Twelve of the Sierra Leone athletes who fled the games village have now
been located, but another two team-mates are still on the run. That’s
on top of the more than 20 athletes who went missing from the Manchester
Commonwealth Games in 2002, all of whom are still missing. So what
makes these people so desperate to avoid returning home? A glance at
the country’s stats offers a clue:
- The West African country of Sierra Leone is the poorest and one of the most
corrupt in the world. More than 80% of its people live on less than
$A1.30 a day.
- The average life expectancy is 39.87 years.

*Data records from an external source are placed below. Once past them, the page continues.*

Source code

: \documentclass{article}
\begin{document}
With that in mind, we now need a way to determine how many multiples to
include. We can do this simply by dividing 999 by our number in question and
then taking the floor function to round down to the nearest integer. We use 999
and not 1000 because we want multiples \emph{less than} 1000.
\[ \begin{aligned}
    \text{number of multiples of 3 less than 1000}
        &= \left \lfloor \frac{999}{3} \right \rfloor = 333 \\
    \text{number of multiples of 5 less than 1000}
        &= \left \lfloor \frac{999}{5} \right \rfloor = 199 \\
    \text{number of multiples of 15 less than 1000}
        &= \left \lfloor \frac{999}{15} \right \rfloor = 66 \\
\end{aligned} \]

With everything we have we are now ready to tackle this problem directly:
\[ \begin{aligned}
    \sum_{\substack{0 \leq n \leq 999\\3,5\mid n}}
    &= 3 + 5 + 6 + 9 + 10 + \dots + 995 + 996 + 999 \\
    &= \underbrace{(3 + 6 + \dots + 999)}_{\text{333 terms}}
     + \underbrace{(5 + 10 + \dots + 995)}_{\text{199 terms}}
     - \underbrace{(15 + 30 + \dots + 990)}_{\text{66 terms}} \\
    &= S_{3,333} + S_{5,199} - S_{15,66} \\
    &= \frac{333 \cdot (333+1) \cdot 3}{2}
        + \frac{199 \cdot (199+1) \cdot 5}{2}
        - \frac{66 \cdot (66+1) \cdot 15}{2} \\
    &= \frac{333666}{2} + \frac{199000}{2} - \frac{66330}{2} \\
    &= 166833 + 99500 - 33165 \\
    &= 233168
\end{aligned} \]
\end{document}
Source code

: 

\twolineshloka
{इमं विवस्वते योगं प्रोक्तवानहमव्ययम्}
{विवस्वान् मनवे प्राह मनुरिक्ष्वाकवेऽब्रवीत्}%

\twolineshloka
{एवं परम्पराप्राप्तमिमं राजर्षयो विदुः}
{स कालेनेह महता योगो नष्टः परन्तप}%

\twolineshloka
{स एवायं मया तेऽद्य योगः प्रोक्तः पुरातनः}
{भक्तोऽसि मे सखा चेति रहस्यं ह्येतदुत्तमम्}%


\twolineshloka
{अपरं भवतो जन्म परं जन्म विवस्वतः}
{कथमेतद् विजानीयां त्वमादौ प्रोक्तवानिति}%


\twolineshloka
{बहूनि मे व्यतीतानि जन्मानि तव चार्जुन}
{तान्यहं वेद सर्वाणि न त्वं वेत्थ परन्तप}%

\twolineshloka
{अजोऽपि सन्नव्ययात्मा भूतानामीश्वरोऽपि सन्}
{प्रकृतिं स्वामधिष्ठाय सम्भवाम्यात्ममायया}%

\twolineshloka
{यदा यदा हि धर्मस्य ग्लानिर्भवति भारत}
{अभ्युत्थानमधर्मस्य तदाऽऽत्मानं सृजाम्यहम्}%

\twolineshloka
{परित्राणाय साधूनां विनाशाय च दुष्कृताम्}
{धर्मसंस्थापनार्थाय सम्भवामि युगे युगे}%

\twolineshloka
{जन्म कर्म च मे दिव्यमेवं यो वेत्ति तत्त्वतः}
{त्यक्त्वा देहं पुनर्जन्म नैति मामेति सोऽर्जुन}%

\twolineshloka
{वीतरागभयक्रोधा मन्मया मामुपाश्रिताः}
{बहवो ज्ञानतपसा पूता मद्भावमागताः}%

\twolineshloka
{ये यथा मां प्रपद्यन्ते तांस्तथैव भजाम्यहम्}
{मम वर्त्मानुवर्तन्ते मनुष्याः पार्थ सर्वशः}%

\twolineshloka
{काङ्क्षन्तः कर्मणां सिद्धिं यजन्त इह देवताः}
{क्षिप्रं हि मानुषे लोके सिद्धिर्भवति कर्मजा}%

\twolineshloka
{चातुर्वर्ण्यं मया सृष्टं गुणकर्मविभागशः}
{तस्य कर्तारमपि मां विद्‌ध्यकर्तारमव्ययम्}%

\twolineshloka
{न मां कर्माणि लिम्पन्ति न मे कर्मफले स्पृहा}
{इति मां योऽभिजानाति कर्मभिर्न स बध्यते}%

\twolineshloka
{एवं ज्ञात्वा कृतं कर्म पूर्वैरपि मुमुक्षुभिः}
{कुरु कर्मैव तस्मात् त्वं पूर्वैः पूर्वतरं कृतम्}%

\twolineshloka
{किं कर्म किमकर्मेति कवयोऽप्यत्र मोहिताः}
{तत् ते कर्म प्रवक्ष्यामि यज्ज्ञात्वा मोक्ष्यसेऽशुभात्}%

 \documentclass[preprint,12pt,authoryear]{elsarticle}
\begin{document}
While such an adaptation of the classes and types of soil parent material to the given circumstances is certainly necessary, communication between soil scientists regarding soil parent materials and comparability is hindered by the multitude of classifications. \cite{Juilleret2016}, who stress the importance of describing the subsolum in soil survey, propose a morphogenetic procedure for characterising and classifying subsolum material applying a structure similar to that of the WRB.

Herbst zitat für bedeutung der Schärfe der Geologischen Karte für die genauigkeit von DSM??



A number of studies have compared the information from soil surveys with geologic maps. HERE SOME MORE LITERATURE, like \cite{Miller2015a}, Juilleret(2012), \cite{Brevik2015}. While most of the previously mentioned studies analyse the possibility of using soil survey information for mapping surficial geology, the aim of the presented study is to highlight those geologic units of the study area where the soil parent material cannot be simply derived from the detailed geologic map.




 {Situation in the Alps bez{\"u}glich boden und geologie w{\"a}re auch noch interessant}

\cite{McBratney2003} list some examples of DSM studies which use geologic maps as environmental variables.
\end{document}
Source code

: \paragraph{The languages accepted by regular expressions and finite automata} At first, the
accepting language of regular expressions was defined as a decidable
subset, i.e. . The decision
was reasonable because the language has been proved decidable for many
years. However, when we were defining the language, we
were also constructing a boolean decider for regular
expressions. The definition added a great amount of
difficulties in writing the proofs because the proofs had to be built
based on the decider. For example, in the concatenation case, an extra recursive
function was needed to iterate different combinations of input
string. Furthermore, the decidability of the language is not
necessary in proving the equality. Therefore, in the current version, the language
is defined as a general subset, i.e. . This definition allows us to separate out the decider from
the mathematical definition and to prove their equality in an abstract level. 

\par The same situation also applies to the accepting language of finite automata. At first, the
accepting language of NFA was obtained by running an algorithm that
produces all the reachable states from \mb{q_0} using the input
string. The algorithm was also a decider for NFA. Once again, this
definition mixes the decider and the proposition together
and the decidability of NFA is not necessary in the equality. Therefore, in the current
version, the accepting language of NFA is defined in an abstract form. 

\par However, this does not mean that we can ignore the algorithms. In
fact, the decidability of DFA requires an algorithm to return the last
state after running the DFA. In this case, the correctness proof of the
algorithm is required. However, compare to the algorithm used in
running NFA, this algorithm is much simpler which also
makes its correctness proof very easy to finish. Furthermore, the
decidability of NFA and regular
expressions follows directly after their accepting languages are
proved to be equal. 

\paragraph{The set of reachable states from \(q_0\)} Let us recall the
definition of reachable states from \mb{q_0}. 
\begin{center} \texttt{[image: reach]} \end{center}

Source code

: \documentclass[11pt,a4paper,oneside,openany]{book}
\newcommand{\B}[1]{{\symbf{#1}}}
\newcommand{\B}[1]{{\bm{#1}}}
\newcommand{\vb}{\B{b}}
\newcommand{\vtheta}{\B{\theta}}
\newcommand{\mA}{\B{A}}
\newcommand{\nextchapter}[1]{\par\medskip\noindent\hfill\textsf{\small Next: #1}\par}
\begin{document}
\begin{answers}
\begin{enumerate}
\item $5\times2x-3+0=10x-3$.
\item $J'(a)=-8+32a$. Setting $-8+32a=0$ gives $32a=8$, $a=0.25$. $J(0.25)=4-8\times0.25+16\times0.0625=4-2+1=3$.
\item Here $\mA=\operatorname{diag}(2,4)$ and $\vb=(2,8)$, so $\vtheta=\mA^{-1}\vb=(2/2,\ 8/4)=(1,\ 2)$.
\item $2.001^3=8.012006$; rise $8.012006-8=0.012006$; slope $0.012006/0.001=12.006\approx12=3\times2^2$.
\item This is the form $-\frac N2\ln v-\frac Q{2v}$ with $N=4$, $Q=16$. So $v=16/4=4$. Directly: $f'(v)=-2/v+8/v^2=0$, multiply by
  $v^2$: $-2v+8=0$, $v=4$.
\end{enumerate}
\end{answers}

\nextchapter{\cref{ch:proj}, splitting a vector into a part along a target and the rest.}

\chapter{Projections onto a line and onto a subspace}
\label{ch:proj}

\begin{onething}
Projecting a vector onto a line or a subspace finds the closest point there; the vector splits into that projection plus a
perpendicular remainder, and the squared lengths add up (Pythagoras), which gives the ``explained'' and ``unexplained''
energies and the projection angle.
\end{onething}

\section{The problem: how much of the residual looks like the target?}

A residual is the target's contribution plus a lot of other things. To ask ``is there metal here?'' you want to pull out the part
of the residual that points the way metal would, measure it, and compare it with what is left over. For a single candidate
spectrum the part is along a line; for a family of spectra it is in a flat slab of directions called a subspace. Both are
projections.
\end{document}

- Only three out of ten youths can read and write.
- The richest 10% of the population in Sierra
Leone controls 43.6% of the country’s wealth.
- Over 90% of women have experienced Female Genital Mutilation (FGM), or Female Circumcision.
- The government is slowly re-establishing its authority after the 1991 to
2002 civil war that resulted in tens of thousands of deaths and the
displacement of more than 2 million people (about one-third of the
population). During the civil war, the Revolutionary United Front (RUF), at times joined by
renegade elements of the former Sierra Leonean army, committed widespread
and systematic violations against civilians including amputation, rape, and
forced conscription of children. Their aim was to terrorise the population
into submission and wrest control of the country’s rich diamond resources.
- The last UN peacekeepers withdrew in December 2005,
leaving full responsibility for security with domestic forces, but a
new civilian UN office remains to support the government. Mounting
tensions related to planned 2007 elections, deteriorating political and
economic conditions in Guinea, and the tenuous security situation in
neighbouring Liberia may present challenges to continuing progress in
Sierra Leone’s stability.
- Meanwhile, the country’s President Ahmad Tejan Kabbah seems oblivious.
No wonder the Commonwealth Games are “like starting a new life” for Sierra Leone’s athletes.